Ibrahim Kano

Personal information
- Date of birth: December 12, 1982 (age 42)
- Place of birth: Kadiogo, Upper Volta
- Height: 1.93 m (6 ft 4 in)
- Position(s): Defender

Team information
- Current team: EFO
- Number: 4

Senior career*
- Years: Team / Apps / (Gls)
- 2002–2006: Rail Club du Kadiogo / 22 / (0)
- 2006–2008: FC Botoşani / 58 / (0)
- 2008–2009: Internaţional Piteşti / 21 / (0)
- 2009–: EFO / 14 / (0)

International career
- 2001–2003: Burkina Faso / 2 / (0)

= Ibrahim Kano =

Burkinabé footballer

 Ibrahim Kano (December 12, 1982, in Kadiogo) is a Burkinabé professional footballer. He plays for Étoile Filante Ouagadougou.

==Career==
Kano began his career with Rail Club du Kadiogo, which was later renamed Captain.
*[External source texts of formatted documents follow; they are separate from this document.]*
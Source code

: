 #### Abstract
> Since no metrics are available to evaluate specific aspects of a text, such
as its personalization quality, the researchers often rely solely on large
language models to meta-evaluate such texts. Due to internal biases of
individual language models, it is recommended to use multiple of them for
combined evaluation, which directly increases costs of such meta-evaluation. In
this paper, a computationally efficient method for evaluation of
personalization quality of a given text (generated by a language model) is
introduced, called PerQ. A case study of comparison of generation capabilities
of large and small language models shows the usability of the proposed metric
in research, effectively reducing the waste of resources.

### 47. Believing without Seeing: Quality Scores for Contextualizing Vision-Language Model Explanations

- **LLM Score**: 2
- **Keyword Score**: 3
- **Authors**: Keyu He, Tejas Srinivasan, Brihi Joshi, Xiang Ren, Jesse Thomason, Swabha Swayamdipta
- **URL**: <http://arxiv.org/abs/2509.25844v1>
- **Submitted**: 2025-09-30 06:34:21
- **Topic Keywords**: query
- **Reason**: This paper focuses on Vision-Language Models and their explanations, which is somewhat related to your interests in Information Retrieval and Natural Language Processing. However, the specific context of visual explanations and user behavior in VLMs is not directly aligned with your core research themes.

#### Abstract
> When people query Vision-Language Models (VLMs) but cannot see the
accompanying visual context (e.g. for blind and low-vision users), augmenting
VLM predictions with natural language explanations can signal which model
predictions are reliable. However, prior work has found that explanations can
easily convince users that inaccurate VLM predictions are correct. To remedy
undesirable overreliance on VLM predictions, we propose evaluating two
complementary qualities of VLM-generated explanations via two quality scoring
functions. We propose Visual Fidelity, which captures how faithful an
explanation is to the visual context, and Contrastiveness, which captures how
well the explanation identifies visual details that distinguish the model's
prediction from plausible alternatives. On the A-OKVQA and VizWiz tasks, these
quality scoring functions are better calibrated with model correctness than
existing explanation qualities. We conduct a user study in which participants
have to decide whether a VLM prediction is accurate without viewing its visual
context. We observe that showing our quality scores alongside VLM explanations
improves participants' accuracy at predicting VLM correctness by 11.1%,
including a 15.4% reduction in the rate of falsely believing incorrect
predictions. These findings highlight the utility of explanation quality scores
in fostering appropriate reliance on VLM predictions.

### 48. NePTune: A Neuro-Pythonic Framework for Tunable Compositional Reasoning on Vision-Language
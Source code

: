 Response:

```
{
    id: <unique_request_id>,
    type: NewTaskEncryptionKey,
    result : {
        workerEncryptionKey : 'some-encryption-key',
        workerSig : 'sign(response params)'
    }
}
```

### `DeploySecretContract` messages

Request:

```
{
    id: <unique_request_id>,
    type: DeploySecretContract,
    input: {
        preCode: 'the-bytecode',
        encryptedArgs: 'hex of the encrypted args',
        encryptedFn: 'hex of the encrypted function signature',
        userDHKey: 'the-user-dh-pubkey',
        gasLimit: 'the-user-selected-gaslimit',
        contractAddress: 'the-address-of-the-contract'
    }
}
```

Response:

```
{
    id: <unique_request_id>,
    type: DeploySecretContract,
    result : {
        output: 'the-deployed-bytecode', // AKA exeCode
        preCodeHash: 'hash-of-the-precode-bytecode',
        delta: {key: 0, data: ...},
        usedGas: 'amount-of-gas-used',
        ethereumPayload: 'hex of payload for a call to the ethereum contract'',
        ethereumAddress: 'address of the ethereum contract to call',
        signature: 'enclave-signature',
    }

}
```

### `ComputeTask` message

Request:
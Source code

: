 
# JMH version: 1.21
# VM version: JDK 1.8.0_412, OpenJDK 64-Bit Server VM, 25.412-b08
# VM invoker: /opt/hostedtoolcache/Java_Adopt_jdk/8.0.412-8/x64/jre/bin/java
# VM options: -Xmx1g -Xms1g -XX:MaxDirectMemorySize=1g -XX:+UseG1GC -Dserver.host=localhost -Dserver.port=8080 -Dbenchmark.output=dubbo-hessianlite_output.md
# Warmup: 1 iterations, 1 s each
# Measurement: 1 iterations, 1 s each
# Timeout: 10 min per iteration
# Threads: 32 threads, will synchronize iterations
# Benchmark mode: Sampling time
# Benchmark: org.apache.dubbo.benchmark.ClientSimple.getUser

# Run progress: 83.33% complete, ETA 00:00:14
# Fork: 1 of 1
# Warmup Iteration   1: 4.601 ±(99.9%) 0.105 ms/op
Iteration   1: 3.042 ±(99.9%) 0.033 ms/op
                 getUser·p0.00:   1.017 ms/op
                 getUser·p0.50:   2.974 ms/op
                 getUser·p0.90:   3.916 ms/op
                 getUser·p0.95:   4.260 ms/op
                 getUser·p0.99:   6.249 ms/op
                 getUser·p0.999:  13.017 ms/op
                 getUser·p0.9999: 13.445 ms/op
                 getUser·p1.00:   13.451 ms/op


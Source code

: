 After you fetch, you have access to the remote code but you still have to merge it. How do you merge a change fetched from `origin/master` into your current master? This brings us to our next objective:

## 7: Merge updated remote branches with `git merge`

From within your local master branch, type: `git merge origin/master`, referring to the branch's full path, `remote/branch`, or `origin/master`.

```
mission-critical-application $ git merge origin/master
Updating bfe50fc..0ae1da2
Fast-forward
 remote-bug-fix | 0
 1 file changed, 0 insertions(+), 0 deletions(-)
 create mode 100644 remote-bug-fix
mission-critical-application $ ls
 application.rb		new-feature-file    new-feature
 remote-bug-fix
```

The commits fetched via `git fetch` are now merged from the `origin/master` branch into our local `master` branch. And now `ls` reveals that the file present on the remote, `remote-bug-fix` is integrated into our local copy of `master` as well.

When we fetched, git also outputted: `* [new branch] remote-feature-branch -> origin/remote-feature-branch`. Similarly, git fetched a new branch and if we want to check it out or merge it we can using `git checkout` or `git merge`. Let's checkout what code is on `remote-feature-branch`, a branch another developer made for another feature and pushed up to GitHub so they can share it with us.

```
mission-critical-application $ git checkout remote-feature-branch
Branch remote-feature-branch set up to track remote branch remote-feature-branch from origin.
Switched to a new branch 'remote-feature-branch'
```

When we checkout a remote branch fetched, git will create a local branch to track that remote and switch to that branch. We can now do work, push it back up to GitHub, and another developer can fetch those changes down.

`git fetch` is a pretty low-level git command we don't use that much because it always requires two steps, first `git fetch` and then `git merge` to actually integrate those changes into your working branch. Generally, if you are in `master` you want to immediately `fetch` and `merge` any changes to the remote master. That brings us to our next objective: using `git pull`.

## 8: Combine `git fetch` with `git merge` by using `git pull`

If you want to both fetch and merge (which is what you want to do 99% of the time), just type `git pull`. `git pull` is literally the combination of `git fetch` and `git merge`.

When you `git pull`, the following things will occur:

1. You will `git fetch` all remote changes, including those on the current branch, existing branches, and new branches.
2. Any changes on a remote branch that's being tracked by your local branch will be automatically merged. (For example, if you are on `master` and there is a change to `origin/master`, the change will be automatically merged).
In summer 2006, he signed with FC Botoşani. The defender played 58 games for FC Botoşani before transferring in summer 2008 to FC Internaţional Curtea de Argeş. After the end of his contract with the Romanian side FC Internaţional Curtea de Argeş, he returned to Burkina Faso and signed with Étoile Filante Ouagadougou.

==International career==
Kano made his debut for the Burkina Faso national football team on 13 April 2001 against Togo national football team in the Union des Fédérations Ouest Africaines.